PROBLEM TO SOLVE |
Within the records below, find each line with the word "task" and copy it out.

Dataset entries |
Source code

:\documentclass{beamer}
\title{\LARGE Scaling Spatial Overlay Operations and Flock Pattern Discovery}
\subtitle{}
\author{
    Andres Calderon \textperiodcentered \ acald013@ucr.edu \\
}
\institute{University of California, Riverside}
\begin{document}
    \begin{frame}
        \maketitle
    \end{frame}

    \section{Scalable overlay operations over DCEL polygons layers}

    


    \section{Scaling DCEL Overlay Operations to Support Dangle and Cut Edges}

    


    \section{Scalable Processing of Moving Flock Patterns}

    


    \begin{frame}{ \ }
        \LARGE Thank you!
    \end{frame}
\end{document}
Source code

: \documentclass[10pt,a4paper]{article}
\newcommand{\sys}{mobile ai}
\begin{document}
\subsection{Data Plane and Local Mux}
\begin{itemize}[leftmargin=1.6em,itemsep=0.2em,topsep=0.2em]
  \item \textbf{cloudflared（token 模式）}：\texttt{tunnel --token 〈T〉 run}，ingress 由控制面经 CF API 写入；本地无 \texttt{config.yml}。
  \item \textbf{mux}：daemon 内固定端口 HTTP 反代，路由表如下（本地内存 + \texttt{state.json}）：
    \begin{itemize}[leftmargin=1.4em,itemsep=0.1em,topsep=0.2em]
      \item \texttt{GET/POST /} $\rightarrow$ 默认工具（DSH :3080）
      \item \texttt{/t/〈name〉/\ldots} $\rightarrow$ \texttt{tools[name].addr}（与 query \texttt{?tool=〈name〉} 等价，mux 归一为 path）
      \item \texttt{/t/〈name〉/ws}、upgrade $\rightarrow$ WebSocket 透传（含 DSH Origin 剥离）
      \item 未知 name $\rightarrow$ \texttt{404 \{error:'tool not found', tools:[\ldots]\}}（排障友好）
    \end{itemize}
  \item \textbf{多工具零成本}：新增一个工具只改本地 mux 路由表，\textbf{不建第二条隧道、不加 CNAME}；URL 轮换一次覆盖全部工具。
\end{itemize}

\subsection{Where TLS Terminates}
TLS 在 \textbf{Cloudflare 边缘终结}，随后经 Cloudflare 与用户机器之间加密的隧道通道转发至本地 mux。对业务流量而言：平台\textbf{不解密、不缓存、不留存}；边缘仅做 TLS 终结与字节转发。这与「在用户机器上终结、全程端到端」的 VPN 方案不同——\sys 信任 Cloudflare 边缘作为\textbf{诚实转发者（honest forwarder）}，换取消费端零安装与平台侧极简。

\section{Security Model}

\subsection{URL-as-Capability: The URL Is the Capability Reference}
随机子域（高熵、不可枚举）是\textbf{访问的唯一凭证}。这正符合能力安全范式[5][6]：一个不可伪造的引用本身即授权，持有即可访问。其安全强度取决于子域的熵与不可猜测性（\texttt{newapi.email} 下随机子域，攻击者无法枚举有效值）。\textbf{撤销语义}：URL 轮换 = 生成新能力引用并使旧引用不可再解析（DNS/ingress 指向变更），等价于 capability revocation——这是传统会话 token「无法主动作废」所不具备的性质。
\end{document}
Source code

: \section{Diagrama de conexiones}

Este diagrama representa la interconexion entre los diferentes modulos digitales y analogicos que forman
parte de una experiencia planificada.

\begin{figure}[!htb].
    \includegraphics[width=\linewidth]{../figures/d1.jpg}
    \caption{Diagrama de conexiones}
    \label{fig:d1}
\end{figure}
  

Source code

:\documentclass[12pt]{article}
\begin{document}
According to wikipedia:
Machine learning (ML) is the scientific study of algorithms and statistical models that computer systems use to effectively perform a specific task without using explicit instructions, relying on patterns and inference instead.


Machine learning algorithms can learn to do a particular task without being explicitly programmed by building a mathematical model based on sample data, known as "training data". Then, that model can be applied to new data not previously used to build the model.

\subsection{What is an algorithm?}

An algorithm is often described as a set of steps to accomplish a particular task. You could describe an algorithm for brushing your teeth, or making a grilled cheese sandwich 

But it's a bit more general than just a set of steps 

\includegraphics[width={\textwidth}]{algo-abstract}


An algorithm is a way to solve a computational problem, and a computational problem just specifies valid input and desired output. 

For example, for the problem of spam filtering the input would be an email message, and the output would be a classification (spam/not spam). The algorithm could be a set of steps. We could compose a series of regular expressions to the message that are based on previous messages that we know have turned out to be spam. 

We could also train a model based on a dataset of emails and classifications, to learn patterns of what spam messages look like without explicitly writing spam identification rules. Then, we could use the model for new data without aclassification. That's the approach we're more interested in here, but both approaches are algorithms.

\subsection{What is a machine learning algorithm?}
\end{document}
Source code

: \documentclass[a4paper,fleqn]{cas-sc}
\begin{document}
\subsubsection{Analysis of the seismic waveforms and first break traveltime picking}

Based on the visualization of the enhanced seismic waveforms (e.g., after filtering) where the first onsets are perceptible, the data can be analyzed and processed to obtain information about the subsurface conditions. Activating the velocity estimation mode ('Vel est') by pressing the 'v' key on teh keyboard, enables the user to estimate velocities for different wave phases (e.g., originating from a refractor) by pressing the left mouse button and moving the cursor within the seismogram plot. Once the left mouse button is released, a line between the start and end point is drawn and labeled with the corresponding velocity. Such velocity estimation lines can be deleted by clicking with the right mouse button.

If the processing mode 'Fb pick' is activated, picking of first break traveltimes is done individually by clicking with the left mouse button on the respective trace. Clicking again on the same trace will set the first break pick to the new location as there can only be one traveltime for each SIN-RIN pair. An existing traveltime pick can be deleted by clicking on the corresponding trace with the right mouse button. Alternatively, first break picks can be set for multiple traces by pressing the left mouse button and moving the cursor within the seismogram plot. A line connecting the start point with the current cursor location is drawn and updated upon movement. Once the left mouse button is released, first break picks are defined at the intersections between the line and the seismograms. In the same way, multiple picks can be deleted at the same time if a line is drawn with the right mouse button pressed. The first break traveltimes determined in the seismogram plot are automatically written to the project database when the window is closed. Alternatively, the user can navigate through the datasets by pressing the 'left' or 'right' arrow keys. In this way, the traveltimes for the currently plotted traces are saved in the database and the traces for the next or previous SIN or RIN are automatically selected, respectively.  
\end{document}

ANSWER TO THIS EXERCISE |
Machine learning (ML) is the scientific study of algorithms and statistical models that computer systems use to effectively perform a specific task without using explicit instructions, relying on patterns and inference instead.
Machine learning algorithms can learn to do a particular task without being explicitly programmed by building a mathematical model based on sample data, known as "training data". Then, that model can be applied to new data not previously used to build the model.
An algorithm is often described as a set of steps to accomplish a particular task. You could describe an algorithm for brushing your teeth, or making a grilled cheese sandwich 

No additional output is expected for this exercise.